In just two or three years, computers and robots could be having meaningful conversations with human beings, say University of Aberdeen scientists.
They're developing software based on Natural Language Processing that, they say, could be used in the aerospace, aviation, defence and energy sectors.
Applications include unmanned exploratory missions in hostile environments such as other planets or the deep oceans, decommissioning nuclear power plants or just maintaining and repairing railway lines.
"Evidence shows there may be mistrust when there are no provisions to help a human to understand why an autonomous system has decided to perform a specific task, at a particular time, and in a certain way," says Dr Wamberto Vasconcelos from the university's School of Natural and Computing Sciences.
"What we are creating is a new generation of autonomous systems, which are able to carry out a two-way communication with humans. The ability to converse with such systems will provide us with a novel tool to quickly understand, and if necessary correct, the actions of an automated system, increasing our confidence in, and the usefulness of, such systems."
Using their software, information and data created by the system, originally represented as symbols of mathematical logic, is automatically transformed into simple text.

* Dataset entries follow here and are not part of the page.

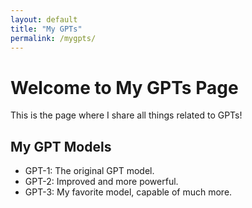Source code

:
 ```yaml
---
layout: default
title: "My GPTs"
permalink: /mygpts/
---
```


# Welcome to My GPTs Page

This is the page where I share all things related to GPTs!

## My GPT Models

- GPT-1: The original GPT model.
- GPT-2: Improved and more powerful.
- GPT-3: My favorite model, capable of much more.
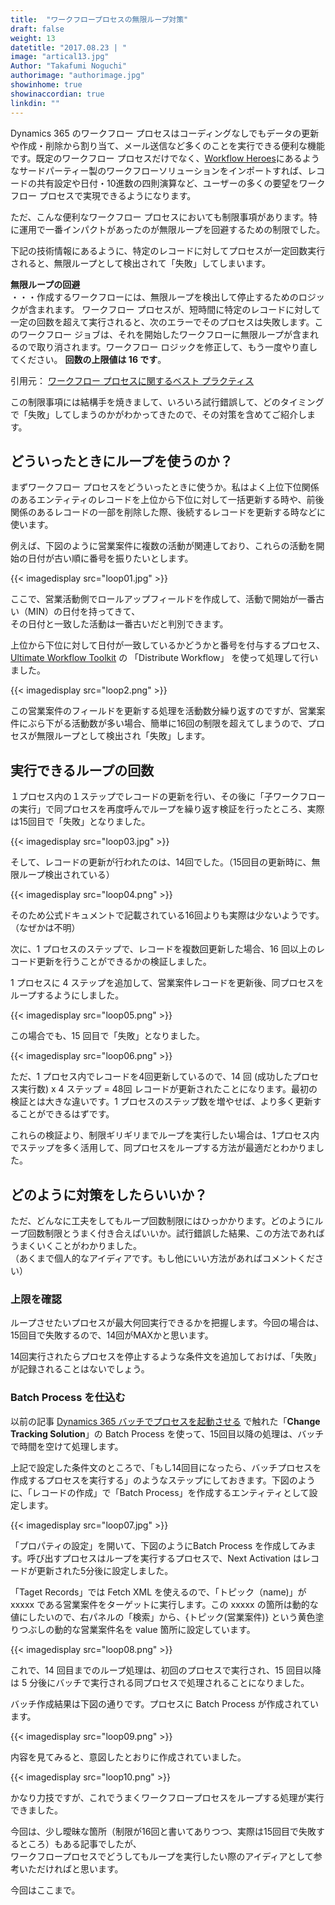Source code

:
 ```yaml
---
title:  "ワークフロープロセスの無限ループ対策"
draft: false
weight: 13
datetitle: "2017.08.23 | "
image: "artical13.jpg"
Author: "Takafumi Noguchi"
authorimage: "authorimage.jpg"
showinhome: true
showinaccordian: true
linkdin: ""
---
```

<!-- Intro  -->
Dynamics 365 のワークフロー プロセスはコーディングなしでもデータの更新や作成・削除から割り当て、メール送信など多くのことを実行できる便利な機能です。既定のワークフロー プロセスだけでなく、[Workflow Heroes](https://www.crminnovation.com/blog/workflow-heroes/)にあるようなサードパーティー製のワークフローソリューションをインポートすれば、レコードの共有設定や日付・10進数の四則演算など、ユーザーの多くの要望をワークフロー プロセスで実現できるようになります。

ただ、こんな便利なワークフロー プロセスにおいても制限事項があります。特に運用で一番インパクトがあったのが無限ループを回避するための制限でした。   

下記の技術情報にあるように、特定のレコードに対してプロセスが一定回数実行されると、無限ループとして検出されて「失敗」してしまいます。
<!-- Quate Box -->
**無限ループの回避**    
・・・作成するワークフローには、無限ループを検出して停止するためのロジックが含まれます。 ワークフロー プロセスが、短時間に特定のレコードに対して一定の回数を超えて実行されると、次のエラーでそのプロセスは失敗します。このワークフロー ジョブは、それを開始したワークフローに無限ループが含まれるので取り消されます。ワークフロー ロジックを修正して、もう一度やり直してください。 **回数の上限値は 16 です**。

引用元： [ワークフロー プロセスに関するベスト プラクティス](https://docs.microsoft.com/ja-jp/dynamics365/customer-engagement/customize/best-practices-workflow-processes#avoid-infinite-loops)

この制限事項には結構手を焼きまして、いろいろ試行錯誤して、どのタイミングで「失敗」してしまうのかがわかってきたので、その対策を含めてご紹介します。


## どういったときにループを使うのか？
まずワークフロー プロセスをどういったときに使うか。私はよく上位下位関係のあるエンティティのレコードを上位から下位に対して一括更新する時や、前後関係のあるレコードの一部を削除した際、後続するレコードを更新する時などに使います。

例えば、下図のように営業案件に複数の活動が関連しており、これらの活動を開始の日付が古い順に番号を振りたいとします。
<!-- Image= loop01.jpg -->
{{< imagedisplay src="loop01.jpg" >}}

ここで、営業活動側でロールアップフィールドを作成して、活動で開始が一番古い（MIN）の日付を持ってきて、     
その日付と一致した活動は一番古いだと判別できます。

上位から下位に対して日付が一致しているかどうかと番号を付与するプロセス、[Ultimate Workflow Toolkit](https://butenko.pro/category/ultimate-workflow-toolkit/) の 「Distribute Workflow」 を使って処理して行いました。
<!-- Image= loop2.png -->
{{< imagedisplay src="loop2.png" >}}

この営業案件のフィールドを更新する処理を活動数分繰り返すのですが、営業案件にぶら下がる活動数が多い場合、簡単に16回の制限を超えてしまうので、プロセスが無限ループとして検出され「失敗」します。

## 実行できるループの回数
１プロセス内の１ステップでレコードの更新を行い、その後に「子ワークフローの実行」で同プロセスを再度呼んでループを繰り返す検証を行ったところ、実際は15回目で「失敗」となりました。
<!-- Image= loop03.jpg -->
{{< imagedisplay src="loop03.jpg" >}}

そして、レコードの更新が行われたのは、14回でした。（15回目の更新時に、無限ループ検出されている）
<!-- Image= loop04.png -->
{{< imagedisplay src="loop04.png" >}}

そのため公式ドキュメントで記載されている16回よりも実際は少ないようです。（なぜかは不明）

次に、1 プロセスのステップで、レコードを複数回更新した場合、16 回以上のレコード更新を行うことができるかの検証しました。   

1 プロセスに 4 ステップを追加して、営業案件レコードを更新後、同プロセスをループするようにしました。
<!-- Image= loop05.png -->
{{< imagedisplay src="loop05.png" >}}

この場合でも、15 回目で「失敗」となりました。
<!-- Image= loop06.png -->
{{< imagedisplay src="loop06.png" >}}

ただ、1 プロセス内でレコードを4回更新しているので、14 回 (成功したプロセス実行数) x 4 ステップ = 48回 レコードが更新されたことになります。最初の検証とは大きな違いです。1 プロセスのステップ数を増やせば、より多く更新することができるはずです。

これらの検証より、制限ギリギリまでループを実行したい場合は、1プロセス内でステップを多く活用して、同プロセスをループする方法が最適だとわかりました。

## どのように対策をしたらいいか？
ただ、どんなに工夫をしてもループ回数制限にはひっかかります。どのようにループ回数制限とうまく付き合えばいいか。試行錯誤した結果、この方法であればうまくいくことがわかりました。    
（あくまで個人的なアイディアです。もし他にいい方法があればコメントください）

### 上限を確認
ループさせたいプロセスが最大何回実行できるかを把握します。今回の場合は、15回目で失敗するので、14回がMAXかと思います。

14回実行されたらプロセスを停止するような条件文を追加しておけば、「失敗」が記録されることはないでしょう。

### Batch Process を仕込む
以前の記事  [Dynamics 365 バッチでプロセスを起動させる](#) で触れた「**Change Tracking Solution**」の Batch Process を使って、15回目以降の処理は、バッチで時間を空けて処理します。

上記で設定した条件文のところで、「もし14回目になったら、バッチプロセスを作成するプロセスを実行する」のようなステップにしておきます。下図のように、「レコードの作成」で「Batch Process」を作成するエンティティとして設定します。


<!-- Image= loop07.jpg -->
{{< imagedisplay src="loop07.jpg" >}}

「プロパティの設定」を開いて、下図のようにBatch Process を作成してみます。呼び出すプロセスはループを実行するプロセスで、Next Activation はレコードが更新された5分後に設定しました。

「Taget Records」では Fetch XML を使えるので、「トピック（name)」が xxxxx である営業案件をターゲットに実行します。この xxxxx の箇所は動的な値にしたいので、右パネルの「検索」から、{トピック(営業案件)} という黄色塗りつぶしの動的な営業案件名を value 箇所に設定しています。
<!-- Image= loop08.png -->
{{< imagedisplay src="loop08.png" >}}

これで、14 回目までのループ処理は、初回のプロセスで実行され、15 回目以降は 5 分後にバッチで実行される同プロセスで処理されることになりました。

バッチ作成結果は下図の通りです。プロセスに Batch Process が作成されています。
<!-- Image= loop09.png -->
{{< imagedisplay src="loop09.png" >}}

内容を見てみると、意図したとおりに作成されていました。
<!-- Image= loop10.png -->
{{< imagedisplay src="loop10.png" >}}

かなり力技ですが、これでうまくワークフロープロセスをループする処理が実行できました。

今回は、少し曖昧な箇所（制限が16回と書いてありつつ、実際は15回目で失敗するところ）もある記事でしたが、     
ワークフロープロセスでどうしてもループを実行したい際のアイディアとして参考いただければと思います。

今回はここまで。
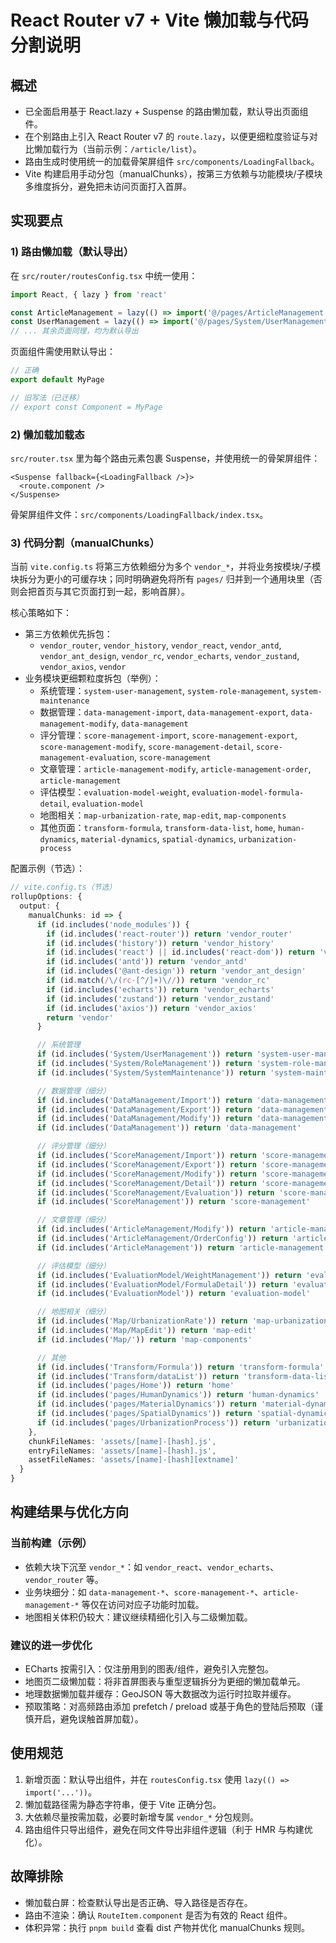# React Router v7 + Vite 懒加载与代码分割说明

## 概述
- 已全面启用基于 React.lazy + Suspense 的路由懒加载，默认导出页面组件。
- 在个别路由上引入 React Router v7 的 `route.lazy`，以便更细粒度验证与对比懒加载行为（当前示例：`/article/list`）。
- 路由生成时使用统一的加载骨架屏组件 `src/components/LoadingFallback`。
- Vite 构建启用手动分包（manualChunks），按第三方依赖与功能模块/子模块多维度拆分，避免把未访问页面打入首屏。

## 实现要点

### 1) 路由懒加载（默认导出）
在 `src/router/routesConfig.tsx` 中统一使用：
```ts
import React, { lazy } from 'react'

const ArticleManagement = lazy(() => import('@/pages/ArticleManagement'))
const UserManagement = lazy(() => import('@/pages/System/UserManagement/UserManagement'))
// ... 其余页面同理，均为默认导出
```

页面组件需使用默认导出：
```ts
// 正确
export default MyPage

// 旧写法（已迁移）
// export const Component = MyPage
```

### 2) 懒加载加载态
`src/router.tsx` 里为每个路由元素包裹 Suspense，并使用统一的骨架屏组件：
```tsx
<Suspense fallback={<LoadingFallback />}>
  <route.component />
</Suspense>
```
骨架屏组件文件：`src/components/LoadingFallback/index.tsx`。

### 3) 代码分割（manualChunks）
当前 `vite.config.ts` 将第三方依赖细分为多个 `vendor_*`，并将业务按模块/子模块拆分为更小的可缓存块；同时明确避免将所有 `pages/` 归并到一个通用块里（否则会把首页与其它页面打到一起，影响首屏）。

核心策略如下：
- 第三方依赖优先拆包：
  - `vendor_router`, `vendor_history`, `vendor_react`, `vendor_antd`, `vendor_ant_design`, `vendor_rc`, `vendor_echarts`, `vendor_zustand`, `vendor_axios`, `vendor`
- 业务模块更细颗粒度拆包（举例）：
  - 系统管理：`system-user-management`, `system-role-management`, `system-maintenance`
  - 数据管理：`data-management-import`, `data-management-export`, `data-management-modify`, `data-management`
  - 评分管理：`score-management-import`, `score-management-export`, `score-management-modify`, `score-management-detail`, `score-management-evaluation`, `score-management`
  - 文章管理：`article-management-modify`, `article-management-order`, `article-management`
  - 评估模型：`evaluation-model-weight`, `evaluation-model-formula-detail`, `evaluation-model`
  - 地图相关：`map-urbanization-rate`, `map-edit`, `map-components`
  - 其他页面：`transform-formula`, `transform-data-list`, `home`, `human-dynamics`, `material-dynamics`, `spatial-dynamics`, `urbanization-process`

配置示例（节选）：
```ts
// vite.config.ts（节选）
rollupOptions: {
  output: {
    manualChunks: id => {
      if (id.includes('node_modules')) {
        if (id.includes('react-router')) return 'vendor_router'
        if (id.includes('history')) return 'vendor_history'
        if (id.includes('react') || id.includes('react-dom')) return 'vendor_react'
        if (id.includes('antd')) return 'vendor_antd'
        if (id.includes('@ant-design')) return 'vendor_ant_design'
        if (id.match(/\/(rc-[^/]+)\//)) return 'vendor_rc'
        if (id.includes('echarts')) return 'vendor_echarts'
        if (id.includes('zustand')) return 'vendor_zustand'
        if (id.includes('axios')) return 'vendor_axios'
        return 'vendor'
      }

      // 系统管理
      if (id.includes('System/UserManagement')) return 'system-user-management'
      if (id.includes('System/RoleManagement')) return 'system-role-management'
      if (id.includes('System/SystemMaintenance')) return 'system-maintenance'

      // 数据管理（细分）
      if (id.includes('DataManagement/Import')) return 'data-management-import'
      if (id.includes('DataManagement/Export')) return 'data-management-export'
      if (id.includes('DataManagement/Modify')) return 'data-management-modify'
      if (id.includes('DataManagement')) return 'data-management'

      // 评分管理（细分）
      if (id.includes('ScoreManagement/Import')) return 'score-management-import'
      if (id.includes('ScoreManagement/Export')) return 'score-management-export'
      if (id.includes('ScoreManagement/Modify')) return 'score-management-modify'
      if (id.includes('ScoreManagement/Detail')) return 'score-management-detail'
      if (id.includes('ScoreManagement/Evaluation')) return 'score-management-evaluation'
      if (id.includes('ScoreManagement')) return 'score-management'

      // 文章管理（细分）
      if (id.includes('ArticleManagement/Modify')) return 'article-management-modify'
      if (id.includes('ArticleManagement/OrderConfig')) return 'article-management-order'
      if (id.includes('ArticleManagement')) return 'article-management'

      // 评估模型（细分）
      if (id.includes('EvaluationModel/WeightManagement')) return 'evaluation-model-weight'
      if (id.includes('EvaluationModel/FormulaDetail')) return 'evaluation-model-formula-detail'
      if (id.includes('EvaluationModel')) return 'evaluation-model'

      // 地图相关（细分）
      if (id.includes('Map/UrbanizationRate')) return 'map-urbanization-rate'
      if (id.includes('Map/MapEdit')) return 'map-edit'
      if (id.includes('Map/')) return 'map-components'

      // 其他
      if (id.includes('Transform/Formula')) return 'transform-formula'
      if (id.includes('Transform/dataList')) return 'transform-data-list'
      if (id.includes('pages/Home')) return 'home'
      if (id.includes('pages/HumanDynamics')) return 'human-dynamics'
      if (id.includes('pages/MaterialDynamics')) return 'material-dynamics'
      if (id.includes('pages/SpatialDynamics')) return 'spatial-dynamics'
      if (id.includes('pages/UrbanizationProcess')) return 'urbanization-process'
    },
    chunkFileNames: 'assets/[name]-[hash].js',
    entryFileNames: 'assets/[name]-[hash].js',
    assetFileNames: 'assets/[name]-[hash][extname]'
  }
}
```

## 构建结果与优化方向

### 当前构建（示例）
- 依赖大块下沉至 `vendor_*`：如 `vendor_react`、`vendor_echarts`、`vendor_router` 等。
- 业务块细分：如 `data-management-*`、`score-management-*`、`article-management-*` 等仅在访问对应子功能时加载。
- 地图相关体积仍较大：建议继续精细化引入与二级懒加载。

### 建议的进一步优化
- ECharts 按需引入：仅注册用到的图表/组件，避免引入完整包。
- 地图页二级懒加载：将非首屏图表与重型逻辑拆分为更细的懒加载单元。
- 地理数据懒加载并缓存：GeoJSON 等大数据改为运行时拉取并缓存。
- 预取策略：对高频路由添加 prefetch / preload 或基于角色的登陆后预取（谨慎开启，避免误触首屏加载）。

## 使用规范
1) 新增页面：默认导出组件，并在 `routesConfig.tsx` 使用 `lazy(() => import('...'))`。
2) 懒加载路径需为静态字符串，便于 Vite 正确分包。
3) 大依赖尽量按需加载，必要时新增专属 `vendor_*` 分包规则。
4) 路由组件只导出组件，避免在同文件导出非组件逻辑（利于 HMR 与构建优化）。

## 故障排除
- 懒加载白屏：检查默认导出是否正确、导入路径是否存在。
- 路由不渲染：确认 `RouteItem.component` 是否为有效的 React 组件。
- 体积异常：执行 `pnpm build` 查看 dist 产物并优化 manualChunks 规则。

This means the system a can discuss a plan with a human being before getting started.
Via a keyboard, the human can then ask more questions, asking it to provide further justifications for its decisions, or can give the computer more information.
"We hope the systems we are developing will enable a new generation of computer systems - including robots and also potentially mobile phones - which can interact with a human in useful ways, which up until now haven’t been explored," says Dr Vasconcelos.
"The resulting systems would potentially enhance efficiency - both in terms of cost and operation - in the sectors in which they could be employed."